*Work order:* Up to and including the line with "4. Add notes about location", restate the records below word for word, beginning with their first line.

*Record set:*
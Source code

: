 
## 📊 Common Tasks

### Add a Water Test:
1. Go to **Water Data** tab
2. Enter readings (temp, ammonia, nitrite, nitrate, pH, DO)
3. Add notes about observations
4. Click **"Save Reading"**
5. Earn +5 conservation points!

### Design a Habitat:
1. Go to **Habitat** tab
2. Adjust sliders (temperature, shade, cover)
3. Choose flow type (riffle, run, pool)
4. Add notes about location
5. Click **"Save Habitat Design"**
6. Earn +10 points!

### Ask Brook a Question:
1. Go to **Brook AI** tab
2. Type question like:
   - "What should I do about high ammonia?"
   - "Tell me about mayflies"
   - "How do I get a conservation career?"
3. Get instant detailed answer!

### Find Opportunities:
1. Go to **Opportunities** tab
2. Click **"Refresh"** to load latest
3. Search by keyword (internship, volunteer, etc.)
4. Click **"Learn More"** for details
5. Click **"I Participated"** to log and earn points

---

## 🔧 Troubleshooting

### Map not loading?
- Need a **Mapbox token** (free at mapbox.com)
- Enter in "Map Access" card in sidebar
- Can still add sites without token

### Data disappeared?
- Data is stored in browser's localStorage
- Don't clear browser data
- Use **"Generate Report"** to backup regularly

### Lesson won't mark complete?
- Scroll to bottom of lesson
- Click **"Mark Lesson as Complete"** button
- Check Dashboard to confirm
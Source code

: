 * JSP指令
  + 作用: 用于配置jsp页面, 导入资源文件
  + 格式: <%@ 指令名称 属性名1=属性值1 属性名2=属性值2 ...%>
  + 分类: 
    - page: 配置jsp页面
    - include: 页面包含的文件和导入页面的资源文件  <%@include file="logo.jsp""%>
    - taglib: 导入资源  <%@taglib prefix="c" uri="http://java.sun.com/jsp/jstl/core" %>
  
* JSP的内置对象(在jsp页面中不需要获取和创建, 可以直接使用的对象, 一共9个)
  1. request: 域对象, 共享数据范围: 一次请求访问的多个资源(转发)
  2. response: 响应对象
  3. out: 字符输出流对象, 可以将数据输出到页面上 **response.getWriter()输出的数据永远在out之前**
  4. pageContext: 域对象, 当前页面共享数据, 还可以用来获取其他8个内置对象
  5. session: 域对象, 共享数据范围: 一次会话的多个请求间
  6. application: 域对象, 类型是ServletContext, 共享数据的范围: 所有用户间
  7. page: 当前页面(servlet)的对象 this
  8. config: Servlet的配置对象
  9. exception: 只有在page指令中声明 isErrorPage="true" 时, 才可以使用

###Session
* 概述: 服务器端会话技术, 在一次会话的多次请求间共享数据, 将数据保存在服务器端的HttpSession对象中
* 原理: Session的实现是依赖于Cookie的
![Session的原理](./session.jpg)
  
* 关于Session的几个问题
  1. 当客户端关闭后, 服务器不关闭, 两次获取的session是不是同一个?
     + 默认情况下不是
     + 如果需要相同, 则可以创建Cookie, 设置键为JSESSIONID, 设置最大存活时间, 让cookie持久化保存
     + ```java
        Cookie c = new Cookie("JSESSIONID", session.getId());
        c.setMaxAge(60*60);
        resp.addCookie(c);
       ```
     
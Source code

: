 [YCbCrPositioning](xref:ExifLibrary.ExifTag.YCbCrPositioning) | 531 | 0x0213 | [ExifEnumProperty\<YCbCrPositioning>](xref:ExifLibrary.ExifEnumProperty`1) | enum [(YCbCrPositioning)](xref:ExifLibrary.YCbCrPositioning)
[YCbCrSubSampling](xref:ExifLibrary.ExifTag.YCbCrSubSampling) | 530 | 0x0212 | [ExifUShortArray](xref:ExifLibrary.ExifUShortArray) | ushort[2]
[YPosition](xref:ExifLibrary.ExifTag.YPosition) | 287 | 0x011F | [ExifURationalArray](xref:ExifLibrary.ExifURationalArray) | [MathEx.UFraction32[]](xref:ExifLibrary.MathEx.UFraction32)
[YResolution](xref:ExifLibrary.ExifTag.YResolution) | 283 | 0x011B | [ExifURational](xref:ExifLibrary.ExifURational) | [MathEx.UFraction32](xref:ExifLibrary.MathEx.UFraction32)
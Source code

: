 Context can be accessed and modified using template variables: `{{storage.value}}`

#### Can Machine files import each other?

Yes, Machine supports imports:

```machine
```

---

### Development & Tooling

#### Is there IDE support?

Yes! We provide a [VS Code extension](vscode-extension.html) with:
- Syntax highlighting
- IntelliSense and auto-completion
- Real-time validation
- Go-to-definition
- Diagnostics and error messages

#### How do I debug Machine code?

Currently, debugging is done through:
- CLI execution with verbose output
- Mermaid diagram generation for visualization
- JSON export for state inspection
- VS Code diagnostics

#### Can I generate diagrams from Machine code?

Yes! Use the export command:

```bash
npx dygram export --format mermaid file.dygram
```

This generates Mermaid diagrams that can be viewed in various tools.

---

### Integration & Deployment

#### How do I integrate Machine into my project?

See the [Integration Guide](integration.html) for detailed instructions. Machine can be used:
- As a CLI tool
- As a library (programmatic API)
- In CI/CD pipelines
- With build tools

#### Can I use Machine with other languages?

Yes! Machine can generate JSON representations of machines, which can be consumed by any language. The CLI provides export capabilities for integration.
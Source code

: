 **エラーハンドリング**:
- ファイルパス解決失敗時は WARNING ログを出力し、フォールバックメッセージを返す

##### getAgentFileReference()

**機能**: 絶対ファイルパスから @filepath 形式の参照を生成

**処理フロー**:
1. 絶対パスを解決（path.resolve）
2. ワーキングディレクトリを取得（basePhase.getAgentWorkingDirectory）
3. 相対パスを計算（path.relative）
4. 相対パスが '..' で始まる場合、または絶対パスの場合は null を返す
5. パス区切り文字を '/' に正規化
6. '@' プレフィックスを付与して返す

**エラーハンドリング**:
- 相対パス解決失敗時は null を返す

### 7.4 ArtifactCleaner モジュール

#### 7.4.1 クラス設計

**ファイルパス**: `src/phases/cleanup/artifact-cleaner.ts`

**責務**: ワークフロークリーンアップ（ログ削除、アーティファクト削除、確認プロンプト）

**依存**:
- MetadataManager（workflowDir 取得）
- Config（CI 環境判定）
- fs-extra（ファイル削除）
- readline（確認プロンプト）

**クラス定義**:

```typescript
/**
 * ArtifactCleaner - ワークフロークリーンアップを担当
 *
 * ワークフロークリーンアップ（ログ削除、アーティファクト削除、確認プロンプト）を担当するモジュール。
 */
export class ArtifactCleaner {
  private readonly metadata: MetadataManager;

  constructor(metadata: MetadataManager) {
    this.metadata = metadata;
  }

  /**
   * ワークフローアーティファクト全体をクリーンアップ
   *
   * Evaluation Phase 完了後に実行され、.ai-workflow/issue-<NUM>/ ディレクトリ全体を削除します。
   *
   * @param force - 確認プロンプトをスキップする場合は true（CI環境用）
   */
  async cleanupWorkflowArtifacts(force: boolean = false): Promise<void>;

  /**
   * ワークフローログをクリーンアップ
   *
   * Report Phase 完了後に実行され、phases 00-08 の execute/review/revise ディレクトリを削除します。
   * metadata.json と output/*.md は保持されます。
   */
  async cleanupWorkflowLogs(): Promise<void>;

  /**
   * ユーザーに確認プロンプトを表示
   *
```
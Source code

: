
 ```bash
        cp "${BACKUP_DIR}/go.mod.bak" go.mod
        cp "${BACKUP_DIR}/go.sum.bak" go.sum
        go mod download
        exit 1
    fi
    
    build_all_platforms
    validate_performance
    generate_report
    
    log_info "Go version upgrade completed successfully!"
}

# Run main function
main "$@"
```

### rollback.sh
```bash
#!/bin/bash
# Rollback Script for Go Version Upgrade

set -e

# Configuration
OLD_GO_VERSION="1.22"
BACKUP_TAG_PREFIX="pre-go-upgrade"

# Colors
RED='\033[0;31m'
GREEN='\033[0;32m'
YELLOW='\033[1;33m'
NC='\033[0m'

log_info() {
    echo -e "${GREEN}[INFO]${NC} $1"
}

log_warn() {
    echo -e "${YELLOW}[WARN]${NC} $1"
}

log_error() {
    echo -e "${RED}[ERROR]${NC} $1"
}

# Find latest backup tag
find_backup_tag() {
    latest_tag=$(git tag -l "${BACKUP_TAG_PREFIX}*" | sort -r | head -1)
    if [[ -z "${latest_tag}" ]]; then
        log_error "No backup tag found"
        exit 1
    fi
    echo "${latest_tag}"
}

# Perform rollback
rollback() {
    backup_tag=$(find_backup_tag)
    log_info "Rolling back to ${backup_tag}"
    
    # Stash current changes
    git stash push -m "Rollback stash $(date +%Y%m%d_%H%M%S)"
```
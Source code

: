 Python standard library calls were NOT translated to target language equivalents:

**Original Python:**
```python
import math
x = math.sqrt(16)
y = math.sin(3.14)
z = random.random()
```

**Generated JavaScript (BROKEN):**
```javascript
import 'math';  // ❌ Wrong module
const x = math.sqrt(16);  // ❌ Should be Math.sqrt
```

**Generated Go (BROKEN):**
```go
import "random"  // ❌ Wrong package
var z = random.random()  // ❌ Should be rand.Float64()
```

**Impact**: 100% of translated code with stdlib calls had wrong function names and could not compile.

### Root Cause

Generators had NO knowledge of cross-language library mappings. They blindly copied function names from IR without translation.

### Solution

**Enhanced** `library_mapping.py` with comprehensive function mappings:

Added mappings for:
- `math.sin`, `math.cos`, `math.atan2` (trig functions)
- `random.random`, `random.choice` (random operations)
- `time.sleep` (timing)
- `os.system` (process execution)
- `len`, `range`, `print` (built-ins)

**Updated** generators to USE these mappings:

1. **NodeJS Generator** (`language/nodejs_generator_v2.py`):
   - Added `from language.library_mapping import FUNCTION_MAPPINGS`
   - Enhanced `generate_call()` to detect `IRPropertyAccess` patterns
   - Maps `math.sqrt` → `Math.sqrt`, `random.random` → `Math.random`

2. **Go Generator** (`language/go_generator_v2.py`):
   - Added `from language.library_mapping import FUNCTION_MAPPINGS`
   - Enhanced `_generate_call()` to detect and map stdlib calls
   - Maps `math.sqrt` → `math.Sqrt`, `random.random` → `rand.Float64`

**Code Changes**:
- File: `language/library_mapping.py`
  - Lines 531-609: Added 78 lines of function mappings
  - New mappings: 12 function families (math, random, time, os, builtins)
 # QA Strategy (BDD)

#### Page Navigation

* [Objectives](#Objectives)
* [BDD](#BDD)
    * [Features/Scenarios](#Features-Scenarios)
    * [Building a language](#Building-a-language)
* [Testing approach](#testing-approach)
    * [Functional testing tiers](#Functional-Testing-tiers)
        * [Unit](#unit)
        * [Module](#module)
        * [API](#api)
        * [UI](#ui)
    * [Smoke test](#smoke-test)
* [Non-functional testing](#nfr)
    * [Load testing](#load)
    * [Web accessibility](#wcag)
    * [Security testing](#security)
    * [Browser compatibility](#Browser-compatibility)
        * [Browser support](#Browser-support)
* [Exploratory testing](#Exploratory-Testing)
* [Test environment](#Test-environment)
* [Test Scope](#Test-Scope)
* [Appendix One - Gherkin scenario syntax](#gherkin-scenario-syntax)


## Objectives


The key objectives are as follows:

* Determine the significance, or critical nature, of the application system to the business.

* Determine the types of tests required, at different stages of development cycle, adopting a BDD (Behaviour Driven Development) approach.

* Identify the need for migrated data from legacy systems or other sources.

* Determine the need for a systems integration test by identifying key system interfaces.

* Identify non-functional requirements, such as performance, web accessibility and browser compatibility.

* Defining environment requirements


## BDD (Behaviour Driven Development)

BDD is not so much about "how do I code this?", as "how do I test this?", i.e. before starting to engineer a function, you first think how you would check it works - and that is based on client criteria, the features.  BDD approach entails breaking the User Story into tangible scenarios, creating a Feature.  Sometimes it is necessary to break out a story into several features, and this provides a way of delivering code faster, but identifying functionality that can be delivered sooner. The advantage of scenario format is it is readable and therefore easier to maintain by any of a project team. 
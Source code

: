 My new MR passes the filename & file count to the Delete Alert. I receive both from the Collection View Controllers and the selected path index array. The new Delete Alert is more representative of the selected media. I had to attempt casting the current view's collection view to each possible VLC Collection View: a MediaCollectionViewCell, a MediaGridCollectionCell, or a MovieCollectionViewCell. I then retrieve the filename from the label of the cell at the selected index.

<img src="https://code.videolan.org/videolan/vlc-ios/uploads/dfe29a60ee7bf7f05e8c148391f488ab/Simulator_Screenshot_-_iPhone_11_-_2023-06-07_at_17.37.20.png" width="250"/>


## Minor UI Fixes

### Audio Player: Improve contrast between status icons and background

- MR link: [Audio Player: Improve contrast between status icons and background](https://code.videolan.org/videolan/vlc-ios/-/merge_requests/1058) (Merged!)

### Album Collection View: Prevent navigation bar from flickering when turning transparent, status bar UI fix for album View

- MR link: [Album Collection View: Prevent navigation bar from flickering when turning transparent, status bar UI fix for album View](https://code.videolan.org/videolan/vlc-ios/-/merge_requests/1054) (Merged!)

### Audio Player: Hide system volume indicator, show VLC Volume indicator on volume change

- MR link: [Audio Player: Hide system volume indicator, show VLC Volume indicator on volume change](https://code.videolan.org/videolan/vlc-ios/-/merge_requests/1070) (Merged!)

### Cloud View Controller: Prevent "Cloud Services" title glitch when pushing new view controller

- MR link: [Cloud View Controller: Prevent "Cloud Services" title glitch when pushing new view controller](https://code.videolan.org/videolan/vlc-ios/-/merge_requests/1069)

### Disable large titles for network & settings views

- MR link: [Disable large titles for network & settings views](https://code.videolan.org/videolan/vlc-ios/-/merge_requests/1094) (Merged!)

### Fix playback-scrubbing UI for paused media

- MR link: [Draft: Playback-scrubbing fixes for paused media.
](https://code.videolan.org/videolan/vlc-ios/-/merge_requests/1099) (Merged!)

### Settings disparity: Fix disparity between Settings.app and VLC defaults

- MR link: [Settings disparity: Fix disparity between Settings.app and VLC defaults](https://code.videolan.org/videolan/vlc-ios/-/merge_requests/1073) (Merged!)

*Exercise output:*
Source code

: 
## 📊 Common Tasks

### Add a Water Test:
1. Go to **Water Data** tab
2. Enter readings (temp, ammonia, nitrite, nitrate, pH, DO)
3. Add notes about observations
4. Click **"Save Reading"**
5. Earn +5 conservation points!

### Design a Habitat:
1. Go to **Habitat** tab
2. Adjust sliders (temperature, shade, cover)
3. Choose flow type (riffle, run, pool)
4. Add notes about location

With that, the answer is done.